これにより、山門入ってほどなく左手の大師銅像とも、一番奥(画左上隅)の赤い頭巾をかぶった六地蔵とも、ひとしく対面できる。
視点は、駅東端と山手通り陸橋との中間あたりの上空に設定されているが、リアリズムだとそこからは横顔を眺めることになってしまう、仏さまがたも石碑や石板も、すべてこちら正面を向いていらっしゃるのが可愛らしい。これも伝統的な考えかたのひとつで、かくあるべきものだ。
加えて、上空の雲を表現しながら、境内の空気感・霞感をも暗示する横棒状の帯は、わがレンズにては再現できぬが金色に輝き、なにやら霊的なおごぞかさをかもし出している。
四季をとおして花のたえぬ境内ではあるが、多くの檀徒がとくに愉しみにしている大師堂前の牡丹も、本画は観逃していない。(画天地中央やゝ左寄り)
私一個としては、山門外の、お不動さまの社のそのまた門外に立つ、江戸時代には道標だったお地蔵さままでが(画左下隅)描かれてあるのが嬉しい。わが気に入りなのである。
私ごとき平の檀徒などめったに入れていたゞく機会はないが、客殿の中庭にあたる石庭(画ほゞ右上隅)が描かれてあるのも微笑ましい。
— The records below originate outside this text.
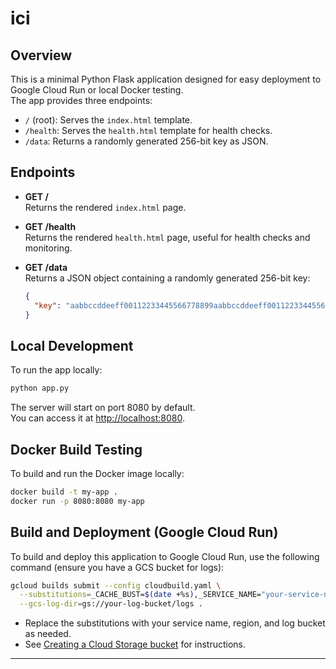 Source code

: # ici

## Overview

This is a minimal Python Flask application designed for easy deployment to Google Cloud Run or local Docker testing.  
The app provides three endpoints:

- `/` (root): Serves the `index.html` template.
- `/health`: Serves the `health.html` template for health checks.
- `/data`: Returns a randomly generated 256-bit key as JSON.

## Endpoints

- **GET /**  
  Returns the rendered `index.html` page.

- **GET /health**  
  Returns the rendered `health.html` page, useful for health checks and monitoring.

- **GET /data**  
  Returns a JSON object containing a randomly generated 256-bit key:
  ```json
  {
    "key": "aabbccddeeff00112233445566778899aabbccddeeff00112233445566778899"
  }
  ```

## Local Development

To run the app locally:

```bash
python app.py
```

The server will start on port 8080 by default.  
You can access it at [http://localhost:8080](http://localhost:8080).

## Docker Build Testing

To build and run the Docker image locally:

```bash
docker build -t my-app .
docker run -p 8080:8080 my-app
```

## Build and Deployment (Google Cloud Run)

To build and deploy this application to Google Cloud Run, use the following command (ensure you have a GCS bucket for logs):

```bash
gcloud builds submit --config cloudbuild.yaml \
  --substitutions=_CACHE_BUST=$(date +%s),_SERVICE_NAME="your-service-name",_PLATFORM="managed",_REGION="your-region" \
  --gcs-log-dir=gs://your-log-bucket/logs .
```

- Replace the substitutions with your service name, region, and log bucket as needed.
- See [Creating a Cloud Storage bucket](https://cloud.google.com/storage/docs/creating-buckets) for instructions.

---
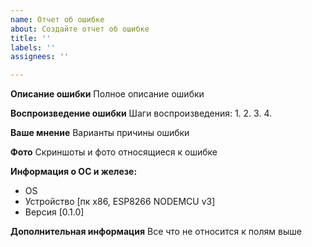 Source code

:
 ```yaml
---
name: Отчет об ошибке
about: Создайте отчет об ошибке
title: ''
labels: ''
assignees: ''

---
```


**Описание ошибки**
Полное описание ошибки

**Воспроизведение ошибки**
Шаги воспроизведения:
1. 
2. 
3. 
4. 

**Ваше мнение**
Варианты причины ошибки

**Фото**
Скриншоты и фото относящиеся к ошибке

**Информация о ОС и железе:**
 - OS
 - Устройство [пк x86, ESP8266 NODEMCU v3]
 - Версия [0.1.0]


**Дополнительная информация**
Все что не относится к полям выше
ところでこの画には、宗教画として大切な問題が描かれてある。山門の内と外、ばちあたりではあるが画を上下に分けてみると一目瞭然となる。
本殿がふたつ描かれている。むろんひとつは(上図)中央上部に。もうひとつは(下図)山門から覗ける敷石道の突当りに小さく。その敷石道とは、(上図)の左右中央を上から下へと心棒のように貫く白っぽい道である。
つまり(下図)は遠近法によって、(上図)は無遠近法によって、描かれてある。それらが一枚の画となっているのである。
山門の外は遠近法が支配する娑婆である。だが山門を一歩入れば、そこには遠近法などない。画の左上隅、赤頭巾の六地蔵前をさらに行けば、一帯は墓地である。
「爺ちゃん婆ちゃん、孫たちみーんな出て行きましたよ。あの悪ガキが青年商工会だってさ。あの泣き虫娘が父母会の役員だって。柴犬のボンとは、逢えましたか? 今でもサイダーをクシャミしながら悦んだりしてますかしらん?」
時の遠近とも場所の遠近とも、いっさい無縁の世界だ。
「あなた、今でも喉が渇きますの? ごめんね、だって先生から止められてたんだもの。許してちょうだいね。はい、お水たくさんどうぞ」
「親父、お袋ォ、俺もそろそろだけどさァ、今行ったら、親爺と同じ年だぜェ。俺のこと解るかなァ」
どれもこれもこの彼岸に、墓同士がご近所だったり背中合せだったりするかたがたから、じかにうかゞった噺だ。